• _TASK PROMPT_
Setting aside any pictures, reproduce the data exactly.

• _DATA RECORDS_
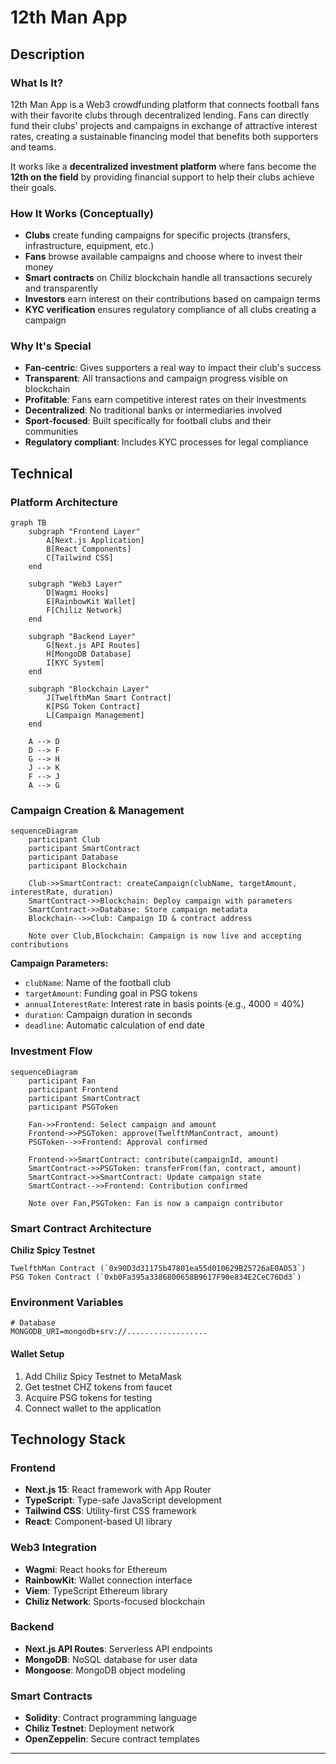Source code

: # 12th Man App


## Description

### What Is It?

12th Man App is a Web3 crowdfunding platform that connects football fans with their favorite clubs through decentralized lending. Fans can directly fund their clubs' projects and campaigns in exchange of attractive interest rates, creating a sustainable financing model that benefits both supporters and teams.

It works like a **decentralized investment platform** where fans become the **12th on the field** by providing financial support to help their clubs achieve their goals.

### How It Works (Conceptually)

- **Clubs** create funding campaigns for specific projects (transfers, infrastructure, equipment, etc.)
- **Fans** browse available campaigns and choose where to invest their money
- **Smart contracts** on Chiliz blockchain handle all transactions securely and transparently
- **Investors** earn interest on their contributions based on campaign terms
- **KYC verification** ensures regulatory compliance of all clubs creating a campaign

### Why It's Special

- **Fan-centric**: Gives supporters a real way to impact their club's success
- **Transparent**: All transactions and campaign progress visible on blockchain
- **Profitable**: Fans earn competitive interest rates on their investments
- **Decentralized**: No traditional banks or intermediaries involved
- **Sport-focused**: Built specifically for football clubs and their communities
- **Regulatory compliant**: Includes KYC processes for legal compliance

## Technical

### Platform Architecture

```mermaid
graph TB
    subgraph "Frontend Layer"
        A[Next.js Application]
        B[React Components]
        C[Tailwind CSS]
    end
    
    subgraph "Web3 Layer"
        D[Wagmi Hooks]
        E[RainbowKit Wallet]
        F[Chiliz Network]
    end
    
    subgraph "Backend Layer"
        G[Next.js API Routes]
        H[MongoDB Database]
        I[KYC System]
    end
    
    subgraph "Blockchain Layer"
        J[TwelfthMan Smart Contract]
        K[PSG Token Contract]
        L[Campaign Management]
    end
    
    A --> D
    D --> F
    G --> H
    J --> K
    F --> J
    A --> G
```

### Campaign Creation & Management

```mermaid
sequenceDiagram
    participant Club
    participant SmartContract
    participant Database
    participant Blockchain
    
    Club->>SmartContract: createCampaign(clubName, targetAmount, interestRate, duration)
    SmartContract->>Blockchain: Deploy campaign with parameters
    SmartContract->>Database: Store campaign metadata
    Blockchain-->>Club: Campaign ID & contract address
    
    Note over Club,Blockchain: Campaign is now live and accepting contributions
```

**Campaign Parameters:**
- `clubName`: Name of the football club
- `targetAmount`: Funding goal in PSG tokens
- `annualInterestRate`: Interest rate in basis points (e.g., 4000 = 40%)
- `duration`: Campaign duration in seconds
- `deadline`: Automatic calculation of end date

### Investment Flow

```mermaid
sequenceDiagram
    participant Fan
    participant Frontend
    participant SmartContract
    participant PSGToken
    
    Fan->>Frontend: Select campaign and amount
    Frontend->>PSGToken: approve(TwelfthManContract, amount)
    PSGToken-->>Frontend: Approval confirmed
    
    Frontend->>SmartContract: contribute(campaignId, amount)
    SmartContract->>PSGToken: transferFrom(fan, contract, amount)
    SmartContract->>SmartContract: Update campaign state
    SmartContract-->>Frontend: Contribution confirmed
    
    Note over Fan,PSGToken: Fan is now a campaign contributor
```

### Smart Contract Architecture

**Chiliz Spicy Testnet**
```
TwelfthMan Contract (`0x90D3d31175b47801ea55d010629B25726aE0AD53`)
PSG Token Contract (`0xb0Fa395a3386800658B9617F90e834E2CeC76Dd3`)
```



### Environment Variables
```env
# Database
MONGODB_URI=mongodb+srv://..................
```

#### Wallet Setup
1. Add Chiliz Spicy Testnet to MetaMask
2. Get testnet CHZ tokens from faucet
3. Acquire PSG tokens for testing
4. Connect wallet to the application

## Technology Stack

### Frontend
- **Next.js 15**: React framework with App Router
- **TypeScript**: Type-safe JavaScript development
- **Tailwind CSS**: Utility-first CSS framework
- **React**: Component-based UI library

### Web3 Integration
- **Wagmi**: React hooks for Ethereum
- **RainbowKit**: Wallet connection interface
- **Viem**: TypeScript Ethereum library
- **Chiliz Network**: Sports-focused blockchain

### Backend
- **Next.js API Routes**: Serverless API endpoints
- **MongoDB**: NoSQL database for user data
- **Mongoose**: MongoDB object modeling

### Smart Contracts
- **Solidity**: Contract programming language
- **Chiliz Testnet**: Deployment network
- **OpenZeppelin**: Secure contract templates
---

• _REPLY TO THE EXERCISE_
Source code

: # 12th Man App


## Description

### What Is It?

12th Man App is a Web3 crowdfunding platform that connects football fans with their favorite clubs through decentralized lending. Fans can directly fund their clubs' projects and campaigns in exchange of attractive interest rates, creating a sustainable financing model that benefits both supporters and teams.

It works like a **decentralized investment platform** where fans become the **12th on the field** by providing financial support to help their clubs achieve their goals.

### How It Works (Conceptually)

- **Clubs** create funding campaigns for specific projects (transfers, infrastructure, equipment, etc.)
- **Fans** browse available campaigns and choose where to invest their money
- **Smart contracts** on Chiliz blockchain handle all transactions securely and transparently
- **Investors** earn interest on their contributions based on campaign terms
- **KYC verification** ensures regulatory compliance of all clubs creating a campaign

### Why It's Special

- **Fan-centric**: Gives supporters a real way to impact their club's success
- **Transparent**: All transactions and campaign progress visible on blockchain
- **Profitable**: Fans earn competitive interest rates on their investments
- **Decentralized**: No traditional banks or intermediaries involved
- **Sport-focused**: Built specifically for football clubs and their communities
- **Regulatory compliant**: Includes KYC processes for legal compliance

## Technical

### Platform Architecture

```mermaid
graph TB
    subgraph "Frontend Layer"
        A[Next.js Application]
        B[React Components]
        C[Tailwind CSS]
    end
    
    subgraph "Web3 Layer"
        D[Wagmi Hooks]
        E[RainbowKit Wallet]
        F[Chiliz Network]
    end
    
    subgraph "Backend Layer"
        G[Next.js API Routes]
        H[MongoDB Database]
        I[KYC System]
    end
    
    subgraph "Blockchain Layer"
        J[TwelfthMan Smart Contract]
        K[PSG Token Contract]
        L[Campaign Management]
    end
    
    A --> D
    D --> F
    G --> H
    J --> K
    F --> J
    A --> G
```

### Campaign Creation & Management

```mermaid
sequenceDiagram
    participant Club
    participant SmartContract
    participant Database
    participant Blockchain
    
    Club->>SmartContract: createCampaign(clubName, targetAmount, interestRate, duration)
    SmartContract->>Blockchain: Deploy campaign with parameters
    SmartContract->>Database: Store campaign metadata
    Blockchain-->>Club: Campaign ID & contract address
    
    Note over Club,Blockchain: Campaign is now live and accepting contributions
```

**Campaign Parameters:**
- `clubName`: Name of the football club
- `targetAmount`: Funding goal in PSG tokens
- `annualInterestRate`: Interest rate in basis points (e.g., 4000 = 40%)
- `duration`: Campaign duration in seconds
- `deadline`: Automatic calculation of end date

### Investment Flow

```mermaid
sequenceDiagram
    participant Fan
    participant Frontend
    participant SmartContract
    participant PSGToken
    
    Fan->>Frontend: Select campaign and amount
    Frontend->>PSGToken: approve(TwelfthManContract, amount)
    PSGToken-->>Frontend: Approval confirmed
    
    Frontend->>SmartContract: contribute(campaignId, amount)
    SmartContract->>PSGToken: transferFrom(fan, contract, amount)
    SmartContract->>SmartContract: Update campaign state
    SmartContract-->>Frontend: Contribution confirmed
    
    Note over Fan,PSGToken: Fan is now a campaign contributor
```

### Smart Contract Architecture

**Chiliz Spicy Testnet**
```
TwelfthMan Contract (`0x90D3d31175b47801ea55d010629B25726aE0AD53`)
PSG Token Contract (`0xb0Fa395a3386800658B9617F90e834E2CeC76Dd3`)
```



### Environment Variables
```env
# Database
MONGODB_URI=mongodb+srv://..................
```

#### Wallet Setup
1. Add Chiliz Spicy Testnet to MetaMask
2. Get testnet CHZ tokens from faucet
3. Acquire PSG tokens for testing
4. Connect wallet to the application

## Technology Stack

### Frontend
- **Next.js 15**: React framework with App Router
- **TypeScript**: Type-safe JavaScript development
- **Tailwind CSS**: Utility-first CSS framework
- **React**: Component-based UI library

### Web3 Integration
- **Wagmi**: React hooks for Ethereum
- **RainbowKit**: Wallet connection interface
- **Viem**: TypeScript Ethereum library
- **Chiliz Network**: Sports-focused blockchain

### Backend
- **Next.js API Routes**: Serverless API endpoints
- **MongoDB**: NoSQL database for user data
- **Mongoose**: MongoDB object modeling

### Smart Contracts
- **Solidity**: Contract programming language
- **Chiliz Testnet**: Deployment network
- **OpenZeppelin**: Secure contract templates
---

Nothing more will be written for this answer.